Saved entries
============================================================

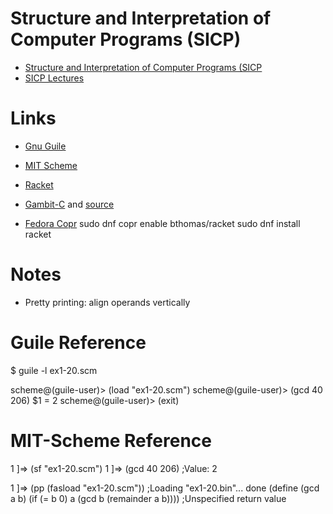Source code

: 

# Structure and Interpretation of Computer Programs (SICP)
- [Structure and Interpretation of Computer Programs (SICP](https://mitpress.mit.edu/sicp/full-text/book/book.html)
- [SICP Lectures](https://groups.csail.mit.edu/mac/classes/6.001/abelson-sussman-lectures/)

# Links
- [Gnu Guile](https://www.gnu.org/software/guile/)
- [MIT Scheme](https://www.gnu.org/software/mit-scheme/)
- [Racket](http://racket-lang.org/)
- [Gambit-C](http://gambitscheme.org/) and [source](https://github.com/gambit/gambit)


- [Fedora Copr](https://copr.fedorainfracloud.org/coprs/bthomas/racket/)
    sudo dnf copr enable bthomas/racket
    sudo dnf install racket


# Notes
- Pretty printing: align operands vertically


# Guile Reference
$ guile -l ex1-20.scm

scheme@(guile-user)> (load "ex1-20.scm")
scheme@(guile-user)> (gcd 40 206)
$1 = 2
scheme@(guile-user)> (exit)

# MIT-Scheme Reference
1 ]=> (sf "ex1-20.scm")
1 ]=> (gcd 40 206)
;Value: 2

1 ]=> (pp (fasload "ex1-20.scm"))
;Loading "ex1-20.bin"... done
(define (gcd a b) (if (= b 0) a (gcd b (remainder a b))))
;Unspecified return value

============================================================

Copy the data exactly. Pictures do not belong in the copy.

Source code

: 

# Structure and Interpretation of Computer Programs (SICP)
- [Structure and Interpretation of Computer Programs (SICP](https://mitpress.mit.edu/sicp/full-text/book/book.html)
- [SICP Lectures](https://groups.csail.mit.edu/mac/classes/6.001/abelson-sussman-lectures/)

# Links
- [Gnu Guile](https://www.gnu.org/software/guile/)
- [MIT Scheme](https://www.gnu.org/software/mit-scheme/)
- [Racket](http://racket-lang.org/)
- [Gambit-C](http://gambitscheme.org/) and [source](https://github.com/gambit/gambit)


- [Fedora Copr](https://copr.fedorainfracloud.org/coprs/bthomas/racket/)
    sudo dnf copr enable bthomas/racket
    sudo dnf install racket


# Notes
- Pretty printing: align operands vertically


# Guile Reference
$ guile -l ex1-20.scm

scheme@(guile-user)> (load "ex1-20.scm")
scheme@(guile-user)> (gcd 40 206)
$1 = 2
scheme@(guile-user)> (exit)

# MIT-Scheme Reference
1 ]=> (sf "ex1-20.scm")
1 ]=> (gcd 40 206)
;Value: 2

1 ]=> (pp (fasload "ex1-20.scm"))
;Loading "ex1-20.bin"... done
(define (gcd a b) (if (= b 0) a (gcd b (remainder a b))))
;Unspecified return value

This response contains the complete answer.